• EXERCISE INSTRUCTIONS: Among the entries below, find the lines holding "Type" and copy them.

• RECORDS FOR PROCESSING:
········

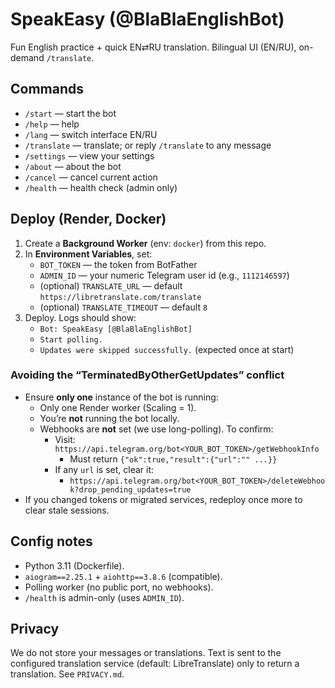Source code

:# SpeakEasy (@BlaBlaEnglishBot)

Fun English practice + quick EN⇄RU translation. Bilingual UI (EN/RU), on-demand `/translate`.

## Commands
- `/start` — start the bot
- `/help` — help
- `/lang` — switch interface EN/RU
- `/translate` <text> — translate; or reply `/translate` to any message
- `/settings` — view your settings
- `/about` — about the bot
- `/cancel` — cancel current action
- `/health` — health check (admin only)

## Deploy (Render, Docker)

1. Create a **Background Worker** (env: `docker`) from this repo.
2. In **Environment Variables**, set:
   - `BOT_TOKEN` — the token from BotFather
   - `ADMIN_ID` — your numeric Telegram user id (e.g., `1112146597`)
   - (optional) `TRANSLATE_URL` — default `https://libretranslate.com/translate`
   - (optional) `TRANSLATE_TIMEOUT` — default `8`
3. Deploy. Logs should show:
   - `Bot: SpeakEasy [@BlaBlaEnglishBot]`
   - `Start polling.`
   - `Updates were skipped successfully.` (expected once at start)

### Avoiding the “TerminatedByOtherGetUpdates” conflict
- Ensure **only one** instance of the bot is running:
  - Only one Render worker (Scaling = 1).
  - You’re **not** running the bot locally.
  - Webhooks are **not** set (we use long-polling). To confirm:
    - Visit: `https://api.telegram.org/bot<YOUR_BOT_TOKEN>/getWebhookInfo`
      - Must return `{"ok":true,"result":{"url":"" ...}}`
    - If any `url` is set, clear it:
      - `https://api.telegram.org/bot<YOUR_BOT_TOKEN>/deleteWebhook?drop_pending_updates=true`
- If you changed tokens or migrated services, redeploy once more to clear stale sessions.

## Config notes
- Python 3.11 (Dockerfile).
- `aiogram==2.25.1` + `aiohttp==3.8.6` (compatible).
- Polling worker (no public port, no webhooks).
- `/health` is admin-only (uses `ADMIN_ID`).

## Privacy
We do not store your messages or translations. Text is sent to the configured translation service (default: LibreTranslate) only to return a translation. See `PRIVACY.md`.

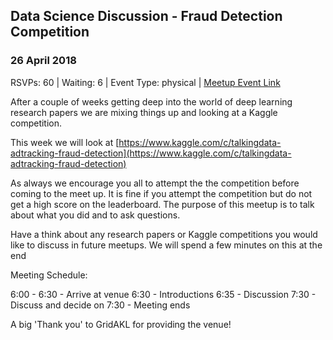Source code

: ## Data Science Discussion - Fraud Detection Competition
### 26 April 2018
RSVPs: 60 | Waiting: 6 | Event Type: physical | [Meetup Event Link](https://www.meetup.com/Data-Science-Discussion-Auckland/events/246203248)

After a couple of weeks getting deep into the world of deep learning research papers we are mixing things up and looking at a Kaggle competition.

This week we will look at [https://www.kaggle.com/c/talkingdata-adtracking-fraud-detection](https://www.kaggle.com/c/talkingdata-adtracking-fraud-detection)

As always we encourage you all to attempt the the competition before coming to the meet up. It is fine if you attempt the competition but do not get a high score on the leaderboard. The purpose of this meetup is to talk about what you did and to ask questions.

Have a think about any research papers or Kaggle competitions you would like to discuss in future meetups. We will spend a few minutes on this at the end

Meeting Schedule:

6:00 - 6:30 - Arrive at venue
6:30 - Introductions
6:35 - Discussion
7:30 - Discuss and decide on
7:30 - Meeting ends

A big 'Thank you' to GridAKL for providing the venue!
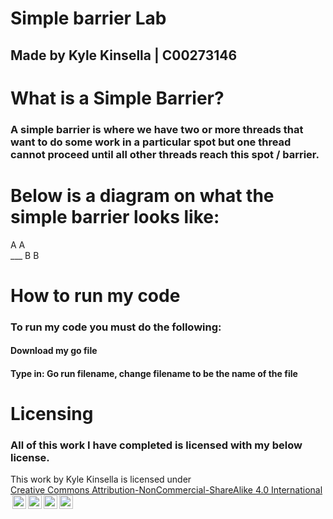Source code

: # Simple barrier Lab 
## Made by Kyle Kinsella | C00273146

# What is a Simple Barrier?
### A simple barrier is where we have two or more threads that want to do some work in a particular spot but one thread cannot proceed until all other threads reach this spot / barrier.

# Below is a diagram on what the simple barrier looks like:
A A<br>___
B B 

# How to run my code
### To run my code you must do the following:
#### Download my go file
#### Type in: Go run filename, change filename to be the name of the file

# Licensing
### All of this work I have completed is licensed with my below license.
 <p xmlns:cc="http://creativecommons.org/ns#" >This work by <span property="cc:attributionName">Kyle Kinsella</span> is licensed under <a href="https://creativecommons.org/licenses/by-nc-sa/4.0/?ref=chooser-v1" target="_blank" rel="license noopener noreferrer" style="display:inline-block;">Creative Commons Attribution-NonCommercial-ShareAlike 4.0 International<img style="height:22px!important;margin-left:3px;vertical-align:text-bottom;" src="https://mirrors.creativecommons.org/presskit/icons/cc.svg?ref=chooser-v1" alt=""><img style="height:22px!important;margin-left:3px;vertical-align:text-bottom;" src="https://mirrors.creativecommons.org/presskit/icons/by.svg?ref=chooser-v1" alt=""><img style="height:22px!important;margin-left:3px;vertical-align:text-bottom;" src="https://mirrors.creativecommons.org/presskit/icons/nc.svg?ref=chooser-v1" alt=""><img style="height:22px!important;margin-left:3px;vertical-align:text-bottom;" src="https://mirrors.creativecommons.org/presskit/icons/sa.svg?ref=chooser-v1" alt=""></a></p>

········

• OUTPUT BELOW:
RSVPs: 60 | Waiting: 6 | Event Type: physical | [Meetup Event Link](https://www.meetup.com/Data-Science-Discussion-Auckland/events/246203248)
#### Type in: Go run filename, change filename to be the name of the file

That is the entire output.